Un pétrolier iranien a déchargé son pétrole en Syrie après avoir été retenu pendant un mois par les Britanniques, peu de temps après que les forces syriennes appuyées par les Russes aient repris le contrôle du sud de la province d'Idleb, mettant à mal un réseau de fortifications souterraines, bétonnées aménagé depuis 2013 et qui avait permis jusqu'alors de bloquer toute tentative de reconquête des forces gouvernementales.  Les forces "djihadistes" ont consumé leurs forces dans cette bataille d'attrition, au point où ils ont entrepris de pousser des adolescents âgés de seize ans qui vivent dans les camps de réfugiés en Turquie à rallier leurs rangs pour tâcher de combler les trous dans les rangs. En vain. Les forces qui ont été perdues étaient constituées de combattants aguerris et cette perte est irrémédiable. Pour l'heure, les forces syriennes se préparent tranquillement à la prochaine étape de leur offensive,  elles complètent leurs équipements, mènent leurs opérations d'infiltration (renseignement, assassinats de chefs djihadistes, et repérage de cibles pour l'aviation) répandent la suspicion dans les rangs djihadistes, et  consolident leurs positions de départ, pour ne pas risquer de subir de contre-offensives meurtrières (camions ou voitures suicides blindés et chargés de centaines de kilos voire de tonnes d'explosifs, mines et chausse-trappes en tous genre, combattants individuels portant des ceintures bourrées d'explosifs, drones,...).

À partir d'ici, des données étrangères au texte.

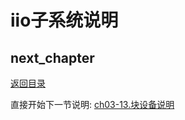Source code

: # iio子系统说明

## next_chapter

[返回目录](./SUMMARY.md)

直接开始下一节说明: [ch03-13.块设备说明](./ch03-13.block_device.md)

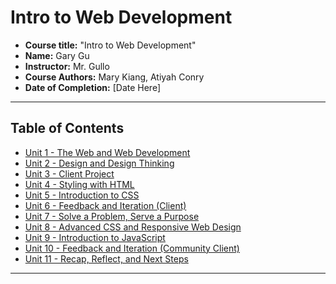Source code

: <!-- # WebDev-Coursework-GaryGu
•	Course title: "Intro to Web Development"  
•	Instructor: Mr. Gullo   
•	Course Authors: Mary Kiang, Atiyah Conry  
•	Date of completion  

## Web Development Portfolio
•	Unit 1 - The Web and Web Development  
•	Unit 2 - Design and Design Thinking  
•	Unit 3 - Client Project  
•	Unit 4 - Styling with HTML  
•	Unit 5 - Introduction to CSS  
•	Unit 6 - Feedback and Iteration (Client)  
•	Unit 7 - Solve a Problem, Serve a Purpose  
•	Unit 8 - Advanced CSS and Responsive Web Design  
•	Unit 9 - Introduction to JavaScript  
•	Unit 10 - Feedback and Iteration (Community Client)  
•	Unit 11 - Recap, Reflect, and Next Steps   -->
#  Intro to Web Development 
- **Course title:** "Intro to Web Development" 
- **Name:** Gary Gu
- **Instructor:** Mr. Gullo
- **Course Authors:** Mary Kiang, Atiyah Conry
- **Date of Completion:** [Date Here]

---

##  Table of Contents

- [Unit 1 - The Web and Web Development ](#unit1)
- [Unit 2 - Design and Design Thinking ](#unit2)
- [Unit 3 - Client Project ](#unit3)
- [Unit 4 - Styling with HTML ](#unit4)
- [Unit 5 - Introduction to CSS ](#unit5)
- [Unit 6 - Feedback and Iteration (Client) ](#unit6)
- [Unit 7 - Solve a Problem, Serve a Purpose ](#unit7)
- [Unit 8 - Advanced CSS and Responsive Web Design ](#unit8)
- [Unit 9 - Introduction to JavaScript ](#unit9)
- [Unit 10 - Feedback and Iteration (Community Client) ](#unit10)
- [Unit 11 - Recap, Reflect, and Next Steps ](#unit11)

---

Le rythme est lent et pourrait laisser accroire que le "parrain" russe manque de résolution, d'autant qu'il semble encore et toujours céder au "piège" pourtant éculé des demandes de cessez-le-feu systématiquement mises à profit par les djihadistes pour regarnir leurs rangs, refaire le plein d'armes et de munitions, de matériel médical, de véhicules de combat,... Et pourtant, depuis le début de l'intervention russe en septembre 2015, il est manifeste que sur le terrain, c'est bien le camp gouvernemental et lui seul qui a la haute main. C'est d'autant plus long qu'il est impératif de ne surtout pas laisser la possibilité aux forces djihadistes de se disperser dans la "population" (mis entre guillemets car la grande majorité des gens qui habitaient là avant 2011 sont partis et ont été remplacés par d'autres populations) ce qui leur permettrait de mener des opérations de guérilla meurtrières, d'autant qu'ils disposent d'un matériel très sophistiqué (fusils de précision, missiles anti-char, équipements de communication satellitaires les mettant en contact avec les services de renseignement de leurs parrains étatiques,...).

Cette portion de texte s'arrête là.